Nearly 3,000 victims, including residents of more than 70 countries, died on one of the darkest days in US history. Most of them were killed after the twin towers of the World Trade Center were hit by two hijacked passenger planes and collapsed.
Evans, who was then the North America business correspondent for the British Broadcasting Corp, was on the ground floor of one of the towers when the planes struck at 8:46 am. Speaking recently, he said he can still recall that day vividly and agreed to reflect on how it has affected him 10 years later.
On the morning of Tuesday, Sept 11, 2001, commuters in downtown Manhattan were traveling on the crowded routes they take every weekday to work.

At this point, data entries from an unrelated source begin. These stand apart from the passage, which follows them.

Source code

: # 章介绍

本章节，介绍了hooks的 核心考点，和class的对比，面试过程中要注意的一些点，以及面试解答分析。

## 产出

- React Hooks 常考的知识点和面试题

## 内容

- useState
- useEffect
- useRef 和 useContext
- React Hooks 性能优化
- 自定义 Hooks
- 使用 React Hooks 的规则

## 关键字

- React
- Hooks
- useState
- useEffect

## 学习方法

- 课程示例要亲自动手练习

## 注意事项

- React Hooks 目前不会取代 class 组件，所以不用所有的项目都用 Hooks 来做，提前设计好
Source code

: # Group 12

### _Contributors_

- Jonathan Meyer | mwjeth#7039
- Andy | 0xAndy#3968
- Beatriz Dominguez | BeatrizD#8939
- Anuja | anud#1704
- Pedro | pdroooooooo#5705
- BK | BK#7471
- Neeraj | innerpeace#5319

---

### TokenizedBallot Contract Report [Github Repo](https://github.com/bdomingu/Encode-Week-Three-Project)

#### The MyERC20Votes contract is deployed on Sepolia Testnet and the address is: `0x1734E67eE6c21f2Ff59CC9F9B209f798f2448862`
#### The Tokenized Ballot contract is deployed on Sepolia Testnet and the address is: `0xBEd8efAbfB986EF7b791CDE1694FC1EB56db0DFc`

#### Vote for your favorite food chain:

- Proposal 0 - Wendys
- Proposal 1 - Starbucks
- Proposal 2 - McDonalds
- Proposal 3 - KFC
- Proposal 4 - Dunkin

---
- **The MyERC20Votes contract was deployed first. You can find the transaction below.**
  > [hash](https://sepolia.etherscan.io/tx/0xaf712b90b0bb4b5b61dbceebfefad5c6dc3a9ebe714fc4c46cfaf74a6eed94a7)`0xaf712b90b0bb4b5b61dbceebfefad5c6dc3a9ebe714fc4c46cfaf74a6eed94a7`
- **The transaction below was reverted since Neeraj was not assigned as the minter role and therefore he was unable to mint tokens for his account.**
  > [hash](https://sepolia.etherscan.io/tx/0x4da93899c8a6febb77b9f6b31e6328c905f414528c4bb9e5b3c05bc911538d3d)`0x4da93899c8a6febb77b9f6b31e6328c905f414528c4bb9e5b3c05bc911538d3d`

The place where rush hour traffic was perhaps busiest was to be found in the direction of the Twin Towers, the workplace of 50,000 employees and another 200,000 who would pass through the buildings on business each day.

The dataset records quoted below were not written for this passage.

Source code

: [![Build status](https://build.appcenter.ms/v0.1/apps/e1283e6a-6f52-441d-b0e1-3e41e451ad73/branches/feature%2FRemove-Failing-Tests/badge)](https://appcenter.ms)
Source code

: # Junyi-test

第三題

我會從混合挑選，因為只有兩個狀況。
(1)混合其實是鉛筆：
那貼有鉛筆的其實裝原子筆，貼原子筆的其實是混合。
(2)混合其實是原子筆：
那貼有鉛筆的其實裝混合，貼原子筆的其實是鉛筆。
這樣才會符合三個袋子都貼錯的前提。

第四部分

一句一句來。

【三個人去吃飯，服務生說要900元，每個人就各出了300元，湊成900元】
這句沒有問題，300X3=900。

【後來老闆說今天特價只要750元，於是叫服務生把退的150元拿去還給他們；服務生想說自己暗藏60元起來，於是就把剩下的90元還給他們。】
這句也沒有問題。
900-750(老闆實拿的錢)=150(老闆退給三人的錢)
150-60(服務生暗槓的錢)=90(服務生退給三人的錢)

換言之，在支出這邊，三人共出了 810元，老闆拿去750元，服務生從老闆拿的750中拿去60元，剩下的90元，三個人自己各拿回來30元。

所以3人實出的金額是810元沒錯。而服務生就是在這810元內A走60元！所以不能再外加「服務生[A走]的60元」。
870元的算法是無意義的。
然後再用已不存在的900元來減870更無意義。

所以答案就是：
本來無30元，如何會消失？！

"It was a very bright, blue day with a hint of autumn in the air," Evans recalled. "Lower Manhattan was quite busy with people walking to their work, but there weren't great crowds of people there."
That morning, he was to cover a meeting of economists in the trade center's south tower at 9:30 am. He had arrived early and was sitting in a chair on the ground floor, reading a newspaper, when a loud noise was heard coming from the direction of the north tower.
"There was an almighty crash and smoke started coming through the lobby where I was," he said. "So I left through the other side, away from the north tower, where the first attack happened."
"I looked up at the north tower behind me and saw the flames. But, even then it didn't register on me what had happened. The event was too incredible to be believed."
Evans' journalistic instincts, though, soon told him what he was seeing was important - indeed momentous. His next move was to head to a newsstand across the road and use the phone there to call his news desk in London.
Just after 9 am, when the second plane struck, hitting the south tower, Evans was in the middle of being interviewed.
"It was obviously something major, but it still had this air of unreality, as though it was a film set," he said, adding he thought "it's all safe and under control" when he saw a line of fire trucks and ambulances along the street.
"And then the south tower collapsed," he added.
Evans said he didn't see the second plane strike because he was facing a camera when that occurred. "What I do remember was the south tower falling behind me, and being frightened that the dust and debris was coming at me faster than I could run. But that was only for a moment - until I realized it would stop short of me."
The phone was then cut off and Evans had to move on. He rushed into an empty shop containing many phones and tried to get a call through on an outside line but was unsuccessful.
When asked if the tragedy had permanently changed his views, Evans said it had "hardened my politics".
"I am not tolerant of any view that 'America had it coming'," he said. "It was out and out evil of a fascist nature - an attempt by a small, unelected group of people to dominate a large group by means of violence. They wanted to change our system. We have to stop them."
Oliver Blears contributed to the story.